- _Problem requirements_
Which lines in the data below contain the word "Practice"? Return each of them.

(Dataset entries)
--- START ---
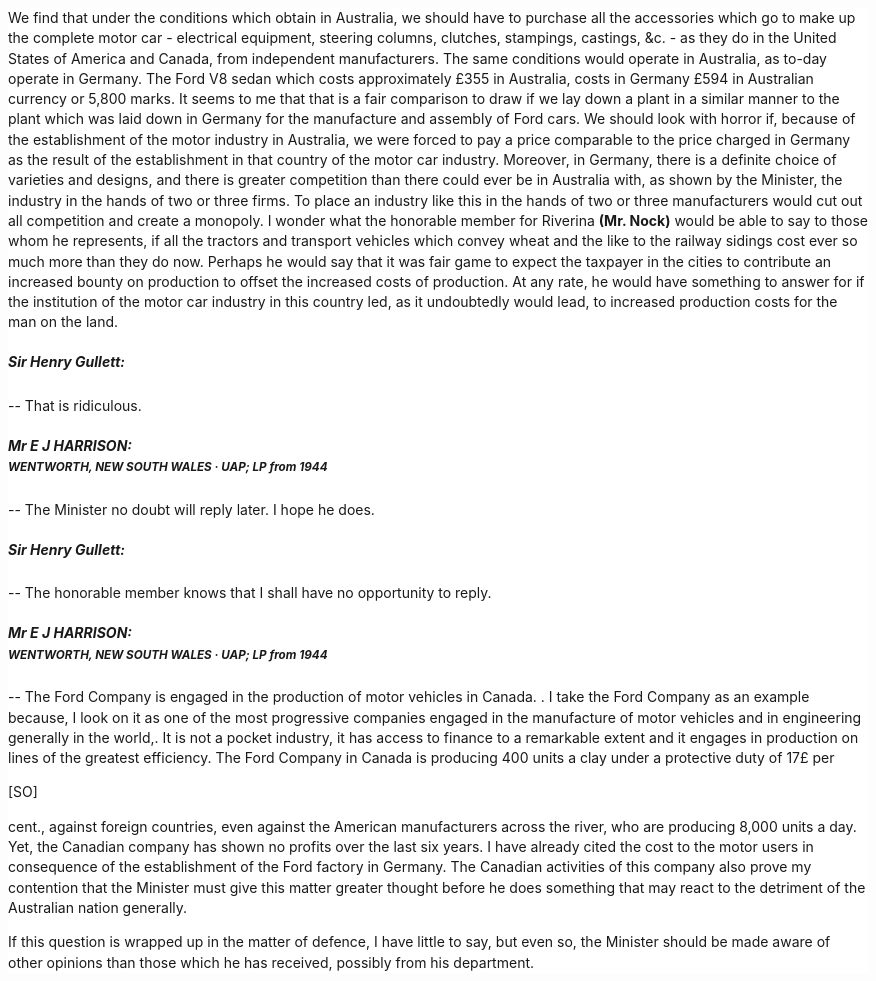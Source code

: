 We find that under the conditions which obtain in Australia, we should have to purchase all the accessories which go to make up the complete motor car - electrical equipment, steering columns, clutches, stampings, castings, &amp;c. - as they do in the United States of America and Canada, from independent manufacturers. The same conditions would operate in Australia, as to-day operate in Germany. The Ford V8 sedan which costs approximately £355 in Australia, costs in Germany £594 in Australian currency or 5,800 marks. It seems to me that that is a fair comparison to draw if we lay down a plant in a similar manner  to the plant which was laid down in Germany for the manufacture and assembly of Ford cars. We should look with horror if, because of the establishment of the motor industry in Australia, we were forced to pay a price comparable to the price charged in Germany as the result of the establishment in that country of the motor car industry. Moreover, in Germany, there is a definite choice of varieties and designs, and there is greater competition than there could ever be in Australia with, as shown by the Minister, the industry in the hands of two or three firms. To place an industry like this in the hands of two or three manufacturers would cut out all competition and create a monopoly. I wonder what the honorable member for Riverina  **(Mr. Nock)**  would be able to say to those whom he represents, if all the tractors and transport vehicles which convey wheat and the like to the railway sidings cost ever so much more than they do now. Perhaps he would say that it was fair game to expect the taxpayer in the cities to contribute an increased bounty on production to offset the increased costs of production. At any rate, he would have something to answer for if the institution of the motor car industry in this country led, as it undoubtedly would lead, to increased production costs for the man on the land. 

##### Sir Henry Gullett:

-- That is ridiculous. 

##### Mr E J HARRISON:<br><small class="text-muted">WENTWORTH, NEW SOUTH WALES &middot; UAP; LP from 1944</small>

-- The Minister no doubt will reply later. I hope he does. 

##### Sir Henry Gullett:

-- The honorable member knows that I shall have no opportunity to reply. 

##### Mr E J HARRISON:<br><small class="text-muted">WENTWORTH, NEW SOUTH WALES &middot; UAP; LP from 1944</small>

-- The Ford Company is engaged in the production of motor vehicles in Canada. . I take the Ford Company as an example because, I look on it as one of the most progressive companies engaged in the manufacture of motor vehicles and in engineering generally in the world,. It is not a pocket industry, it has access to finance to a remarkable extent and it engages in production on lines of the greatest efficiency. The Ford Company in Canada is producing 400 units a clay under a protective duty of 17£ per 

[SO] 

cent., against foreign countries, even against the American manufacturers across the river, who are producing 8,000 units a day. Yet, the Canadian company has shown no profits over the last six years. I have already cited the cost to the motor users in consequence of the establishment of the Ford factory in Germany. The Canadian activities of this company also prove my contention that the Minister must give this matter greater thought before he does something that may react to the detriment of the Australian nation generally. 

If this question is wrapped up in the matter of defence, I have little to say, but even so, the Minister should be made aware of other opinions than those which he has received, possibly from his department. 
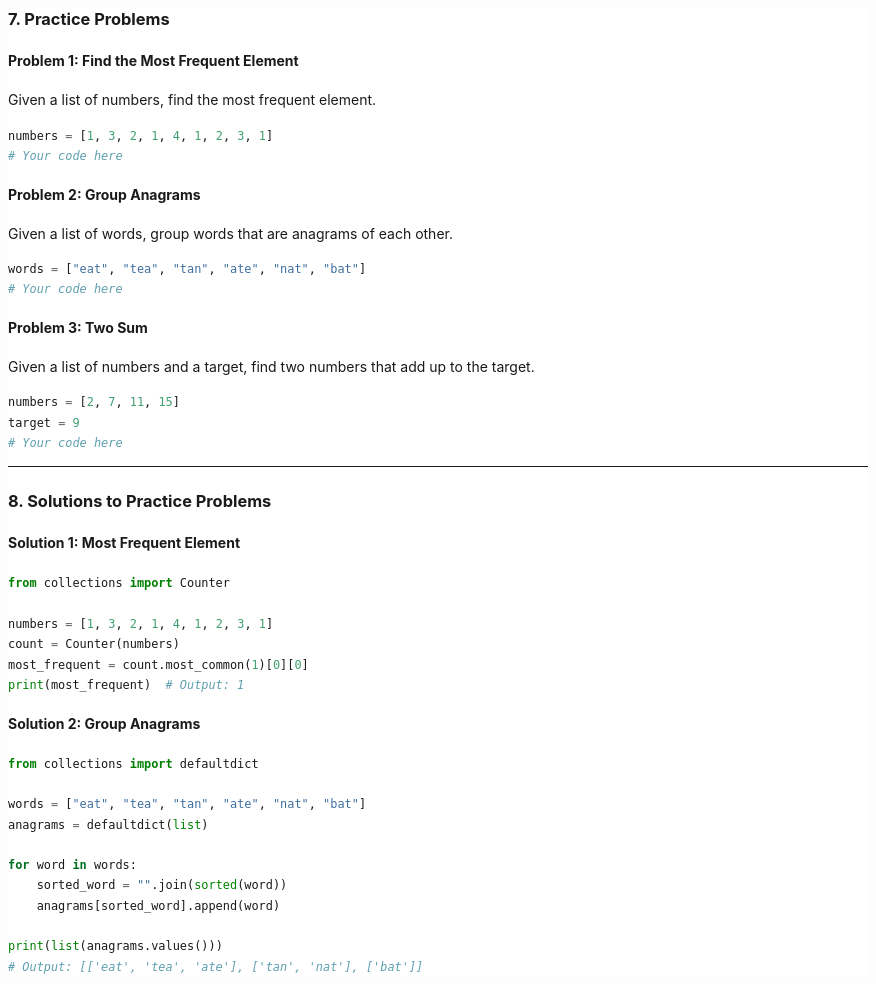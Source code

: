 
### **7. Practice Problems**

#### **Problem 1: Find the Most Frequent Element**
Given a list of numbers, find the most frequent element.

```python
numbers = [1, 3, 2, 1, 4, 1, 2, 3, 1]
# Your code here
```

#### **Problem 2: Group Anagrams**
Given a list of words, group words that are anagrams of each other.

```python
words = ["eat", "tea", "tan", "ate", "nat", "bat"]
# Your code here
```

#### **Problem 3: Two Sum**
Given a list of numbers and a target, find two numbers that add up to the target.

```python
numbers = [2, 7, 11, 15]
target = 9
# Your code here
```

---

### **8. Solutions to Practice Problems**

#### **Solution 1: Most Frequent Element**
```python
from collections import Counter

numbers = [1, 3, 2, 1, 4, 1, 2, 3, 1]
count = Counter(numbers)
most_frequent = count.most_common(1)[0][0]
print(most_frequent)  # Output: 1
```

#### **Solution 2: Group Anagrams**
```python
from collections import defaultdict

words = ["eat", "tea", "tan", "ate", "nat", "bat"]
anagrams = defaultdict(list)

for word in words:
    sorted_word = "".join(sorted(word))
    anagrams[sorted_word].append(word)

print(list(anagrams.values()))
# Output: [['eat', 'tea', 'ate'], ['tan', 'nat'], ['bat']]
```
--- END ---
- _Written solution_
### **7. Practice Problems**
### **8. Solutions to Practice Problems**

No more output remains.